My Grandma Rose was a singularly interesting person. There
are many things to say about her; what a survivor she was; how smart, savvy,
and class conscious she was; she was great story teller. She was amazingly
beautiful. No wonder she swept my grandfather off his feet.
This week I have been thinking about her and the territory
she defended. She arrived in the US in the 1930s with nothing more than the clothes
on her back and the skills of her sewing needle. Within twenty years she built
two homes for her family, one in South Bend, Indiana and the other at Diamond
Lake near Cassopolis, Michigan. I spent lots of time in both these homes, but
the latter was my favorite since it was on the lake. I was too young to
appreciate the view, but I did appreciate the water, pier, and getting to run
around in a swim suit all the time.
Access to water frontage was at a premium, and even those
who didn’t own lake access were supposed to have some shared path to the lake.
Many of the homes were huge homes that the owners wanted to keep private. My
grandma’s neighbor, who I think was called Mr. Hazard, had a cement stairs
right next to Grandma’s property. I’m
not sure who she disliked more Hazard or his stairs.
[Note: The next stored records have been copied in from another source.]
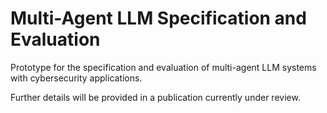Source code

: # Multi-Agent LLM Specification and Evaluation
Prototype for the specification and evaluation of multi-agent LLM systems with cybersecurity applications.

Further details will be provided in a publication currently under review.
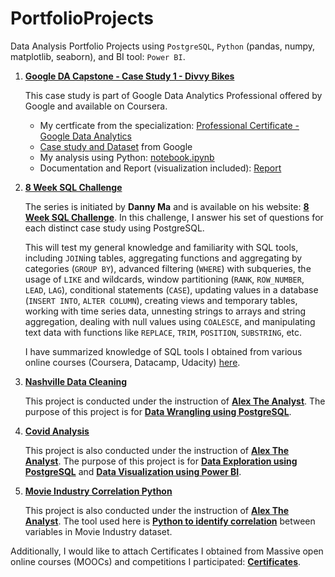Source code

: # PortfolioProjects
Data Analysis Portfolio Projects using `PostgreSQL`, `Python` (pandas, numpy, matplotlib, seaborn), and BI tool: `Power BI`.

1. [**Google DA Capstone - Case Study 1 - Divvy Bikes**](https://github.com/maitran02/PortfolioProjects/tree/main/Google%20DA%20Capstone%20-%20Case%20Study%201%20-%20Divvy%20Bikes)

    This case study is part of Google Data Analytics Professional offered by Google and available on Coursera. 
    - My certficate from the specialization: [Professional Certificate - Google Data Analytics](https://drive.google.com/file/d/1o23DyZbGB4QBYkIf_kMwmcrYoszEsiRD/view?usp=drive_link) 
    - [Case study and Dataset](https://drive.google.com/drive/folders/13MHGBREjf5W11GWylNs2XUU8n6ik6UtV?usp=sharing) from Google
    - My analysis using Python: [notebook.ipynb](https://github.com/maitran02/PortfolioProjects/blob/main/Google%20DA%20Capstone%20-%20Case%20Study%201%20-%20Divvy%20Bikes/notebook.ipynb)
    - Documentation and Report (visualization included): [Report](https://github.com/maitran02/PortfolioProjects/blob/main/Google%20DA%20Capstone%20-%20Case%20Study%201%20-%20Divvy%20Bikes/notebook.ipynb)

2. [**8 Week SQL Challenge**](https://github.com/maitran02/PortfolioProjects/tree/main/8%20Week%20SQL%20Challenge)

    The series is initiated by **Danny Ma** and is available on his website: [**8 Week SQL Challenge**](https://8weeksqlchallenge.com/). In this challenge, I answer his set of questions for each distinct case study using PostgreSQL. 
    
    This will test my general knowledge and familiarity with SQL tools, including `JOIN`ing tables, aggregating functions and aggregating by categories (`GROUP BY`), advanced filtering (`WHERE`) with subqueries, the usage of `LIKE` and wildcards, window partitioning (`RANK`, `ROW_NUMBER`, `LEAD`, `LAG`), conditional statements (`CASE`), updating values in a database (`INSERT INTO`, `ALTER COLUMN`), creating views and temporary tables, working with time series data, unnesting strings to arrays and string aggregation, dealing with null values using `COALESCE`, and manipulating text data with functions like `REPLACE`, `TRIM`, `POSITION`, `SUBSTRING`, etc.
    
    I have summarized knowledge of SQL tools I obtained from various online courses (Coursera, Datacamp, Udacity) [here](https://piquant-lantern-b9c.notion.site/SQL-3119540931274eb6976eb748945d1cf5).

3. [**Nashville Data Cleaning**](https://github.com/maitran02/PortfolioProjects/tree/main/Nashville_Data_Cleaning)

    This project is conducted under the instruction of [**Alex The Analyst**](https://www.youtube.com/watch?v=8rO7ztF4NtU&list=PLUaB-1hjhk8H48Pj32z4GZgGWyylqv85f&index=3&t=2875s). The purpose of this project is for [**Data Wrangling using PostgreSQL**](https://github.com/maitran02/PortfolioProjects/blob/main/Nashville_Data_Cleaning/nashville_housing.sql). 

4. [**Covid Analysis**](https://github.com/maitran02/PortfolioProjects/tree/main/Covid_Analysis)

    This project is also conducted under the instruction of [**Alex The Analyst**](https://github.com/maitran02/PortfolioProjects/tree/main/Covid_Analysis). The purpose of this project is for [**Data Exploration using PostgreSQL**](https://github.com/maitran02/PortfolioProjects/blob/main/Covid_Analysis/covid_exploratory.sql) and [**Data Visualization using Power BI**](https://github.com/maitran02/PortfolioProjects/blob/main/Covid_Analysis/covid.pbix). 

5. [**Movie Industry Correlation Python**](https://github.com/maitran02/PortfolioProjects/tree/main/MovieIndustry_Correlation_Python)

    This project is also conducted under the instruction of [**Alex The Analyst**](https://www.youtube.com/watch?v=iPYVYBtUTyE&list=PLUaB-1hjhk8H48Pj32z4GZgGWyylqv85f&index=5). The tool used here is [**Python to identify correlation**](https://github.com/maitran02/PortfolioProjects/blob/main/MovieIndustry_Correlation_Python/movies_correlation.ipynb) between variables in Movie Industry dataset. 


Additionally, I would like to attach Certificates I obtained from Massive open online courses (MOOCs) and competitions I participated: [**Certificates**](https://drive.google.com/drive/folders/1PwRUziANnE0MrfnH3m8m3X-ND4TEUg7F?usp=drive_link).
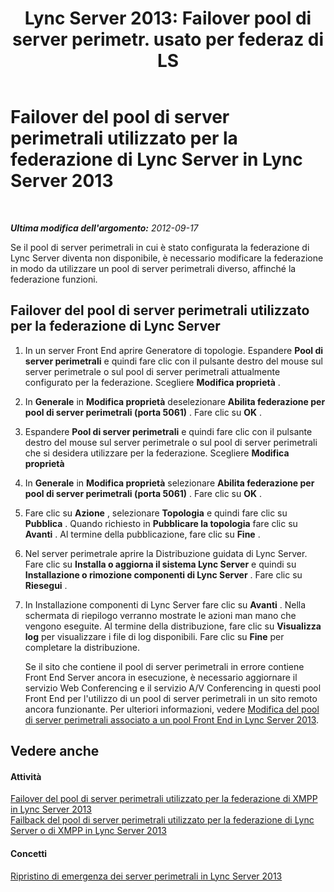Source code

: ﻿---
title: "Lync Server 2013: Failover pool di server perimetr. usato per federaz di LS"
TOCTitle: Failover del pool di server perimetrali utilizzato per la federazione di Lync Server
ms:assetid: 5c9da0f2-7429-40bb-bb3c-5cc4ecb5a13d
ms:mtpsurl: https://technet.microsoft.com/it-it/library/JJ688071(v=OCS.15)
ms:contentKeyID: 49887581
ms.date: 08/24/2015
mtps_version: v=OCS.15
ms.translationtype: HT
---

# Failover del pool di server perimetrali utilizzato per la federazione di Lync Server in Lync Server 2013

 

_**Ultima modifica dell'argomento:** 2012-09-17_

Se il pool di server perimetrali in cui è stato configurata la federazione di Lync Server diventa non disponibile, è necessario modificare la federazione in modo da utilizzare un pool di server perimetrali diverso, affinché la federazione funzioni.

## Failover del pool di server perimetrali utilizzato per la federazione di Lync Server

1.  In un server Front End aprire Generatore di topologie. Espandere **Pool di server perimetrali** e quindi fare clic con il pulsante destro del mouse sul server perimetrale o sul pool di server perimetrali attualmente configurato per la federazione. Scegliere **Modifica proprietà** .

2.  In **Generale** in **Modifica proprietà** deselezionare **Abilita federazione per pool di server perimetrali (porta 5061)** . Fare clic su **OK** .

3.  Espandere **Pool di server perimetrali** e quindi fare clic con il pulsante destro del mouse sul server perimetrale o sul pool di server perimetrali che si desidera utilizzare per la federazione. Scegliere **Modifica proprietà**

4.  In **Generale** in **Modifica proprietà** selezionare **Abilita federazione per pool di server perimetrali (porta 5061)** . Fare clic su **OK** .

5.  Fare clic su **Azione** , selezionare **Topologia** e quindi fare clic su **Pubblica** . Quando richiesto in **Pubblicare la topologia** fare clic su **Avanti** . Al termine della pubblicazione, fare clic su **Fine** .

6.  Nel server perimetrale aprire la Distribuzione guidata di Lync Server. Fare clic su **Installa o aggiorna il sistema Lync Server** e quindi su **Installazione o rimozione componenti di Lync Server** . Fare clic su **Riesegui** .

7.  In Installazione componenti di Lync Server fare clic su **Avanti** . Nella schermata di riepilogo verranno mostrate le azioni man mano che vengono eseguite. Al termine della distribuzione, fare clic su **Visualizza log** per visualizzare i file di log disponibili. Fare clic su **Fine** per completare la distribuzione.
    
    Se il sito che contiene il pool di server perimetrali in errore contiene Front End Server ancora in esecuzione, è necessario aggiornare il servizio Web Conferencing e il servizio A/V Conferencing in questi pool Front End per l'utilizzo di un pool di server perimetrali in un sito remoto ancora funzionante. Per ulteriori informazioni, vedere [Modifica del pool di server perimetrali associato a un pool Front End in Lync Server 2013](lync-server-2013-changing-the-edge-pool-associated-with-a-front-end-pool.md).

## Vedere anche

#### Attività

[Failover del pool di server perimetrali utilizzato per la federazione di XMPP in Lync Server 2013](lync-server-2013-failing-over-the-edge-pool-used-for-xmpp-federation.md)  
[Failback del pool di server perimetrali utilizzato per la federazione di Lync Server o di XMPP in Lync Server 2013](lync-server-2013-failing-back-the-edge-pool-used-for-lync-server-federation-or-xmpp-federation.md)  

#### Concetti

[Ripristino di emergenza dei server perimetrali in Lync Server 2013](lync-server-2013-edge-server-disaster-recovery.md)

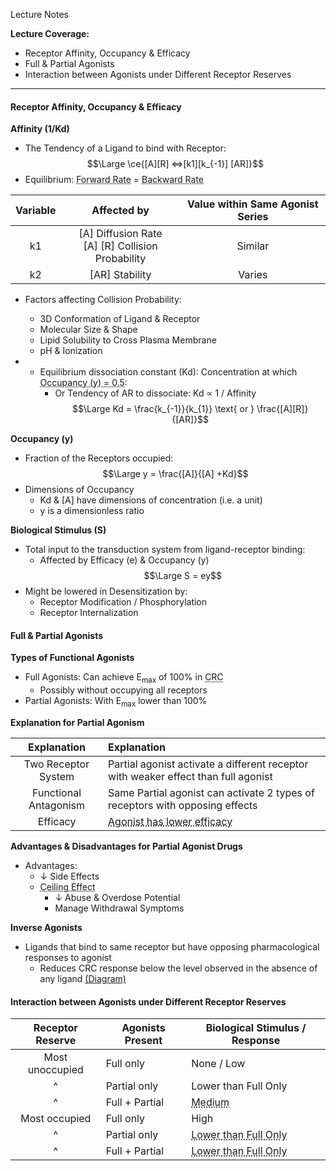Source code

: Lecture Notes

**Lecture Coverage:**
- Receptor Affinity, Occupancy & Efficacy
- Full & Partial Agonists
- Interaction between Agonists under Different Receptor Reserves

---
#### **Receptor Affinity, Occupancy & Efficacy**
**Affinity (1/Kd)**
- The Tendency of a Ligand to bind with Receptor:
$$\Large \ce{[A][R] <=>[k1][k_{-1}] [AR]}$$
- Equilibrium: <abbr Title="[A][R]k₁">Forward Rate</abbr> = <abbr Title="[AR]k₂">Backward Rate</abbr>

| **Variable** |                   **Affected by**                   | **Value within Same Agonist Series** |
| :----------: | :-------------------------------------------------: | :----------------------------------: |
|      k1      | [A] Diffusion Rate<br>[A] [R] Collision Probability |               Similar                |
|      k2      |                   [AR] Stability                    |                Varies                |

- Factors affecting Collision Probability:
	- 3D Conformation of Ligand & Receptor
	- Molecular Size & Shape
	- Lipid Solubility to Cross Plasma Membrane
	- pH & Ionization


- - Equilibrium dissociation constant (Kd): Concentration at which <abbr Title="50% of the receptors are occupied">Occupancy (y) = 0.5</abbr>:
    -  Or Tendency of AR to dissociate: Kd ∝ 1 / Affinity
$$\Large Kd = \frac{k_{-1}}{k_{1}} \text{ or } \frac{[A][R]}{[AR]}$$

**Occupancy (y)**
- Fraction of the Receptors occupied:
$$\Large y = \frac{[A]}{[A] +Kd}$$
- Dimensions of Occupancy
	- Kd & [A] have dimensions of concentration (i.e. a unit)
	- y is a dimensionless ratio


**Biological Stimulus (S)**
- Total input to the transduction system from ligand-receptor binding:
	- Affected by Efficacy (e) & Occupancy (y)
$$\Large S = ey$$
- Might be lowered in Desensitization by:
	- Receptor Modification / Phosphorylation
	- Receptor Internalization

#### **Full & Partial Agonists**
**Types of Functional Agonists**
- Full Agonists: Can achieve E<sub>max</sub> of 100% in <abbr Title="Concentration-Response Curve">CRC</abbr> 
	- Possibly without occupying all receptors
- Partial Agonists: With E<sub>max</sub> lower than 100%

**Explanation for Partial Agonism**

|    **Explanation**    | **Explanation**                                                                    |
| :-------------------: | :--------------------------------------------------------------------------------- |
|  Two Receptor System  | Partial agonist activate a different receptor with weaker effect than full agonist |
| Functional Antagonism | Same Partial agonist can activate 2 types of receptors with opposing effects       |
|       Efficacy        | <abbr Title="Due to conformation">Agonist has lower efficacy</abbr>                |

**Advantages & Disadvantages for Partial Agonist Drugs**
- Advantages:
	- ↓ Side Effects  
	- <abbr Title="Limit Biological Stimulus after certain dosage">Ceiling Effect</abbr>
		- ↓ Abuse & Overdose Potential
		- Manage Withdrawal Symptoms

**Inverse Agonists**
- Ligands that bind to same receptor but have opposing pharmacological responses to agonist
	- Reduces CRC response below the level observed in the absence of any ligand [(Diagram)](2106_CRC.png)



#### **Interaction between Agonists under Different Receptor Reserves**

| **Receptor Reserve** | **Agonists Present** | **Biological Stimulus / Response**                                                                               |
| :------------------: | -------------------- | ---------------------------------------------------------------------------------------------------------------- |
|   Most unoccupied    | Full only            | None / Low                                                                                                       |
|          ^           | Partial only         | Lower than Full Only                                                                                             |
|          ^           | Full + Partial       | <abbr Title="Additive Effect by Full & Partial Agonists">Medium</abbr>                                           |
|    Most occupied     | Full only            | High                                                                                                             |
|          ^           | Partial only         | <abbr Title="↓ efficacy for each activated receptor">Lower than Full Only</abbr>                                 |
|          ^           | Full + Partial       | <abbr Title="Partial Agonists occupy receptors that Full Agonists could've occupied">Lower than Full Only</abbr> |
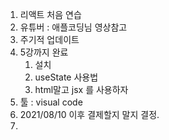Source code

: 1. 리액트 처음 연습
2. 유튜버 : 애플코딩님 영상참고
3. 주기적 업데이트
4. 5강까지 완료
    1. 설치
    2. useState 사용법 
    3. html말고 jsx 를 사용하자
5. 툴 : visual code 
6. 2021/08/10 이후 결제할지 말지 결정.
7. 
    
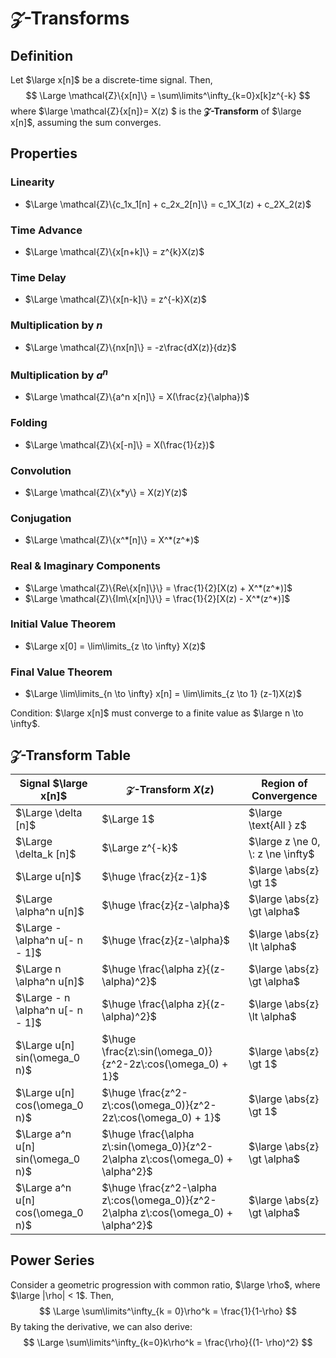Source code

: # $\mathcal{Z}$-Transforms

## Definition

Let $\large x[n]$ be a discrete-time signal. Then,
$$
\Large \mathcal{Z}\{x[n]\} = \sum\limits^\infty_{k=0}x[k]z^{-k}
$$
where $\large \mathcal{Z}\{x[n]\}= X(z) $ is the **$\mathcal{Z}$-Transform** of  $\large x[n]$, assuming the sum converges.

## Properties

### Linearity

- $\Large \mathcal{Z}\{c_1x_1[n] + c_2x_2[n]\} = c_1X_1(z) + c_2X_2(z)$

### Time Advance

- $\Large \mathcal{Z}\{x[n+k]\} = z^{k}X(z)$  

### Time Delay

- $\Large \mathcal{Z}\{x[n-k]\} = z^{-k}X(z)$ 

### Multiplication by $n$

- $\Large \mathcal{Z}\{nx[n]\} = -z\frac{dX(z)}{dz}$

### Multiplication by $a^n$

- $\Large \mathcal{Z}\{a^n x[n]\} = X(\frac{z}{\alpha})$

### Folding

- $\Large \mathcal{Z}\{x[-n]\} = X(\frac{1}{z})$

### Convolution

- $\Large \mathcal{Z}\{x*y\} = X(z)Y(z)$

### Conjugation

- $\Large \mathcal{Z}\{x^*[n]\} = X^*(z^*)$

### Real & Imaginary Components

- $\Large \mathcal{Z}\{Re\{x[n]\}\} = \frac{1}{2}[X(z) + X^*(z^*)]$
- $\Large \mathcal{Z}\{Im\{x[n]\}\} = \frac{1}{2}[X(z) - X^*(z^*)]$

### Initial Value Theorem

- $\Large x[0] = \lim\limits_{z \to \infty} X(z)$

### Final Value Theorem

- $\Large \lim\limits_{n \to \infty} x[n] = \lim\limits_{z \to 1} (z-1)X(z)$

Condition: $\large x[n]$ must converge to a finite value as $\large n \to \infty$.

## $\mathcal{Z}$-Transform Table

Signal $\large x[n]$ | $\mathcal{Z}$-Transform $X(z)$ | Region of Convergence
--- | --- | ---
$\Large \delta [n]$ | $\Large 1$ | $\large \text{All } z$
$\Large \delta_k [n]$ | $\Large z^{-k}$ | $\large z \ne 0, \: z \ne \infty$
$\Large u[n]$ | $\huge \frac{z}{z-1}$ | $\large \abs{z} \gt 1$
$\Large \alpha^n u[n]$ | $\huge \frac{z}{z-\alpha}$ | $\large \abs{z} \gt \alpha$
$\Large - \alpha^n u[- n - 1]$ | $\huge \frac{z}{z-\alpha}$ | $\large \abs{z} \lt \alpha$
$\Large n \alpha^n u[n]$ | $\huge \frac{\alpha z}{(z-\alpha)^2}$ | $\large \abs{z} \gt \alpha$
$\Large - n \alpha^n u[- n - 1]$ | $\huge \frac{\alpha z}{(z-\alpha)^2}$ | $\large \abs{z} \lt \alpha$
$\Large u[n] sin(\omega_0 n)$ | $\huge \frac{z\:sin(\omega_0)}{z^2-2z\:cos(\omega_0) + 1}$ | $\large \abs{z} \gt 1$
$\Large u[n] cos(\omega_0 n)$ | $\huge \frac{z^2-z\:cos(\omega_0)}{z^2-2z\:cos(\omega_0) + 1}$ | $\large \abs{z} \gt 1$
$\Large a^n u[n] sin(\omega_0 n)$ | $\huge \frac{\alpha z\:sin(\omega_0)}{z^2-2\alpha z\:cos(\omega_0) + \alpha^2}$ | $\large \abs{z} \gt \alpha$
$\Large a^n u[n] cos(\omega_0 n)$ | $\huge \frac{z^2-\alpha z\:cos(\omega_0)}{z^2-2\alpha z\:cos(\omega_0) + \alpha^2}$ | $\large \abs{z} \gt \alpha$

## Power Series

Consider a geometric progression with common ratio, $\large \rho$, where $\large |\rho| < 1$. Then,
$$
\Large \sum\limits^\infty_{k = 0}\rho^k = \frac{1}{1-\rho}
$$
By taking the derivative, we can also derive:
$$
\Large \sum\limits^\infty_{k=0}k\rho^k = \frac{\rho}{(1- \rho)^2}
$$

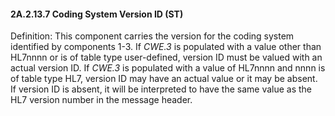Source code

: #### 2A.2.13.7 Coding System Version ID (ST)

Definition: This component carries the version for the coding system identified by components 1-3. If _CWE.3_ is populated with a value other than HL7nnnn or is of table type user-defined, version ID must be valued with an actual version ID. If _CWE.3_ is populated with a value of HL7nnnn and nnnn is of table type HL7, version ID may have an actual value or it may be absent. If version ID is absent, it will be interpreted to have the same value as the HL7 version number in the message header.
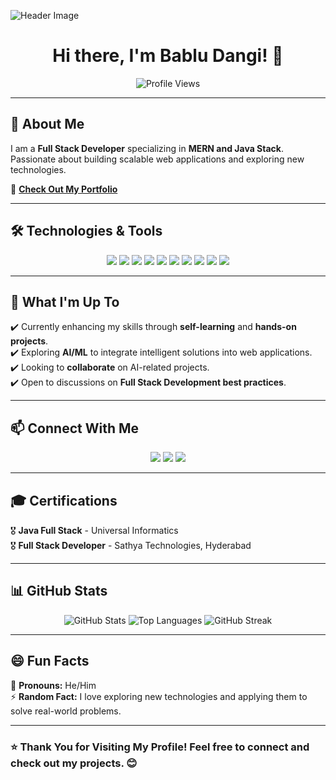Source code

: ![Header Image](https://via.placeholder.com/1200x400)

<h1 align="center">Hi there, I'm Bablu Dangi! 👋</h1>

<p align="center">
  <img src="https://komarev.com/ghpvc/?username=babludangi&color=blue" alt="Profile Views" />
</p>

---

## 🚀 About Me  
I am a **Full Stack Developer** specializing in **MERN and Java Stack**. Passionate about building scalable web applications and exploring new technologies.

🔗 **[Check Out My Portfolio](https://portfolio-beta-puce-51.vercel.app/)**

---

## 🛠️ Technologies & Tools  
<p align="center">
  <img src="https://img.shields.io/badge/Java-007396?style=for-the-badge&logo=java&logoColor=white" />
  <img src="https://img.shields.io/badge/JavaScript-F7DF1E?style=for-the-badge&logo=javascript&logoColor=black" />
  <img src="https://img.shields.io/badge/React-20232A?style=for-the-badge&logo=react&logoColor=61DAFB" />
  <img src="https://img.shields.io/badge/Angular-DD0031?style=for-the-badge&logo=angular&logoColor=white" />
  <img src="https://img.shields.io/badge/Node.js-43853D?style=for-the-badge&logo=node.js&logoColor=white" />
  <img src="https://img.shields.io/badge/Spring_Boot-6DB33F?style=for-the-badge&logo=spring-boot&logoColor=white" />
  <img src="https://img.shields.io/badge/MySQL-4479A1?style=for-the-badge&logo=mysql&logoColor=white" />
  <img src="https://img.shields.io/badge/MongoDB-4EA94B?style=for-the-badge&logo=mongodb&logoColor=white" />
  <img src="https://img.shields.io/badge/Oracle-F80000?style=for-the-badge&logo=oracle&logoColor=white" />
  <img src="https://img.shields.io/badge/Figma-F24E1E?style=for-the-badge&logo=figma&logoColor=white" />
</p>

---

## 🚀 What I'm Up To  
✔️ Currently enhancing my skills through **self-learning** and **hands-on projects**.  
✔️ Exploring **AI/ML** to integrate intelligent solutions into web applications.  
✔️ Looking to **collaborate** on AI-related projects.  
✔️ Open to discussions on **Full Stack Development best practices**.  

---

## 📫 Connect With Me  
<p align="center">
  <a href="mailto:babludangi2000@gmail.com"><img src="https://img.shields.io/badge/Email-babludangi2000%40gmail.com-red?style=for-the-badge&logo=gmail&logoColor=white" /></a>
  <a href="https://www.linkedin.com/in/babludangi"><img src="https://img.shields.io/badge/LinkedIn-Connect-blue?style=for-the-badge&logo=linkedin&logoColor=white" /></a>
  <a href="https://www.instagram.com/bablu_patel__9788/"><img src="https://img.shields.io/badge/Instagram-Follow-pink?style=for-the-badge&logo=instagram&logoColor=white" /></a>
</p>

---

## 🎓 Certifications  
🎖 **Java Full Stack** - Universal Informatics  
🎖 **Full Stack Developer** - Sathya Technologies, Hyderabad  

---

## 📊 GitHub Stats  
<p align="center">
  <img src="https://github-readme-stats.vercel.app/api?username=babludangi&show_icons=true&theme=radical" alt="GitHub Stats" />
  <img src="https://github-readme-stats.vercel.app/api/top-langs/?username=babludangi&layout=compact&theme=radical" alt="Top Languages" />
  <img src="https://github-readme-streak-stats.herokuapp.com/?user=babludangi&theme=radical" alt="GitHub Streak" />
</p>

---

## 😄 Fun Facts  
📝 **Pronouns:** He/Him  
⚡ **Random Fact:** I love exploring new technologies and applying them to solve real-world problems.  

---

### ⭐ Thank You for Visiting My Profile! Feel free to connect and check out my projects. 😊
Grandma also liked her champagne. She liked it pink, near
freezing, and with strawberries. As a college student I helped her drive from
Arizona to Michigan one summer. When I arrived, she greeted me with a bottle of
champagne and a bowl of strawberries and said that she had our evening
activities covered. That’s when I knew I had finally come of age and joined her
as an adult.
On one particular visit back to Diamond Lake, Grandma told
us that she had been saving up champagne bottles to launch a new campaign, one
where she would toss a bottle a night over the fence so that it would break and
cause trouble for her neighbors. I’m
sure we laughed with her at the time, but now as I look back I am amazed at how
feisty she really was. Her territory was hers, and no one was going to take
that away.
As I reflect on the meeting I will attend tonight to learn
more about the cities plans to turn my properties canal easement into a public
trail, I wonder what my Grandmother would advise. I’m certainly not opposed to
trails, but find myself saying “not in my back yard.” Until the city can
competently answer the questions of safety, liability, privacy, and
maintenance, I’m not likely to support a movement to put the path in,
especially since the proposed path will be paved. My Grandmother was a
Hungarian of Jewish descent, but with her pistol-packing, vandalistic tendencies,
I think she would have fit right in here in the west. She would have defended
her property and her rights in whatever way she saw fit.